Is it just me or does wet cat food smell bad?

I don't like the smell of wet cat food at all...


----------



## cat face (Apr 4, 2013)

lol I understand. I think it depends on the quality of what you are feeding. In most cases, the better the quality, the better the smell. At least I've found it to be that way.
But to some people, ALL wet food, no matter how good, just makes them wrinkle their noses.


----------



## emilyatl (Sep 9, 2013)

It depends. I've tried what seems like a million different varieties in the past month trying to get one of my fosters off of fish and grain. I tried the Weruva Paw Lickin' Chicken yesterday and it smells pretty good - like chicken soup (it actually looks really good too). Most of them make me want to barf (and it seems like smellier is better for kitties ). I haven't come across a pate yet that doesn't make me want to barf though.


----------



## emilyatl (Sep 9, 2013)

This just reminded me about "My Strange Addiction" on TLC. This one lady was addicted to wet cat food - and not even high quality food, but the crappy Friskies kind. She would drain all of the "gravy" from the food and drink it!! And she ate several BAGS of cat treats a day.


----------



## Rho (Jul 27, 2013)

OMG that made me throw up a little!!! The stinkier it is, the better mine seem to like it LOL.


----------



## Pushkabounce (Nov 6, 2012)

The cheaper brands hum! I can't stand whiskas. I find the ones with actual meat in them don't smell so bad and don't linger around the house as much


----------



## Auroraei (Jun 18, 2013)

I love the smell of wet cat food. I'd never eat it though! Sometimes it smells so good that I will have to bust open a can of sardines and eat em :lol:


----------



## 3gatos (Nov 28, 2012)

I love the way it smells...always have.


----------



## emilyatl (Sep 9, 2013)

Auroraei and 3gatos - maybe you were cats in your previous lives?


----------



## Torbie (Jan 21, 2013)

Most high quality ones Ive fed smell fine. EVO, Instinct, Wellness, they all smell like meat to me, which is a good sign. Science Diet wet and lower quality foods don't smell good at all. I would pobably not feed those to my cat unless I had no other choice.


----------



## Sillycowsgomoo (Mar 4, 2013)

The Nature's Recipe tuna and salmon makes me think of human cans of tuna/salmon; it smells like human food. We also got some seafood bisque once cause it sounded yummy. It looked like human soup! The kitties didn't quite like how exotic it was.


----------



## emilyatl (Sep 9, 2013)

Some of the Soulistic and Weruva ones look like that too. My cats just stared at it like I was trying to poison them. :| Fortunately, my outside feral is not picky at all.


----------



## MowMow (Nov 6, 2010)

IMO it depends on the brand. One that I detest is Nature's Variety canned. It just had this odor I thought was gross. Some of the Weruva brands smell (and look) very tasty.
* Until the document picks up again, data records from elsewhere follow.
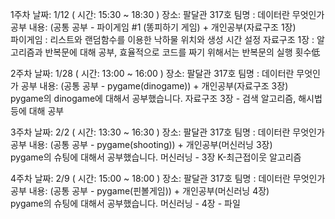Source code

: 1주차 
날짜: 1/12 ( 시간: 15:30 ~ 18:30 ) 
장소: 팔달관 317호
팀명 : 데이터란 무엇인가
공부 내용: 
(공통 공부 - 파이게임 #1 (똥피하기 게임)   +  개인공부(자료구조 1장)   
파이게임 : 리스트와 랜덤함수를 이용한 낙하물 위치와 생성 시간 설정
자료구조 1장 : 알고리즘과 반복문에 대해 공부, 효율적으로 코드를 짜기 위해서는 반복문의 실행 횟수低

2주차 
날짜: 1/28 ( 시간: 13:00 ~ 16:00 ) 
장소: 팔달관 317호
팀명 : 데이터란 무엇인가
공부 내용:
(공통 공부 - pygame(dinogame))   +  개인공부(자료구조 3장)   
pygame의 dinogame에 대해서 공부했습니다.
자료구조 3장 - 검색 알고리즘, 해시법 등에 대해 공부

3주차
날짜: 2/2 ( 시간: 13:30 ~ 16:30 ) 
장소: 팔달관 317호
팀명 : 데이터란 무엇인가
공부 내용:
(공통 공부 - pygame(shooting))   +  개인공부(머신러닝 3장)   
pygame의 슈팅에 대해서 공부했습니다.
머신러닝 - 3장 K-최근접이웃 알고리즘


4주차
날짜: 2/9 ( 시간: 15:00 ~ 18:00 ) 
장소: 팔달관 317호
팀명 : 데이터란 무엇인가
공부 내용:
(공통 공부 - pygame(핀볼게임))   +  개인공부(머신러닝 4장)   
pygame의 슈팅에 대해서 공부했습니다.
머신러닝 - 4장 - 파일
MowMow is suddenly a hard core By Nature lover and the smell of that isn't too gross. To save some $$ I picked up a case of Triumph for Book (to mix with a better quality food) and it smells GROSS.


----------



## pllamah (Jul 5, 2012)

I don't mind the smell of it, even though as you guys stated, the cheaper brands smell worse, and that's all i currently feed my cat. (Friskies, Fancy feast, etc)


----------



## Jayfeather (Aug 14, 2013)

When I learned what's in most of the cheaper bad smelling food, it makes sense why it smells so bad. EVO smells really good lol The first time I opened a can I noticed how good it smells; the chicken flavor especially.


----------



## howsefrau32 (Mar 6, 2013)

Weruva hardly stinks at all. Wellness and EVO are not too bad, but it's not what I would call good. My feral cat will only eat fancy feast, and that stuff smells so bad, I almost throw up when I put it in her bowl. She will only eat certain ones too....pickiest cat ever! FF has this metalic smell to it as well as just vile mystery meat rancid smell to it, and it NEVER fails that I always manage to get some of it on my hands when I put it in her bowl. Then I swear, I will wash my hands three times and still smell that cat food....YUCK!!


----------



## NOLAKitties (May 30, 2013)

I think the ones with tuna are the stinkiest. One of my cats doesn't really like tuna... So we are in luck!

Sent from Petguide.com Free App


----------



## Marcia (Dec 26, 2010)

I don't mind the smell of canned cat food at all - even the fishy ones with the exception of the Trader Joes brand (except the tuna flavor). TJ's reek to high heaven! I cannot buy them now at all, it almost makes me nauseous to get a whiff!! Thankfully, even my cats don't care for it. If they liked it I would put a nose clip on but since even they turn up their noses at it I don't buy it any more.


----------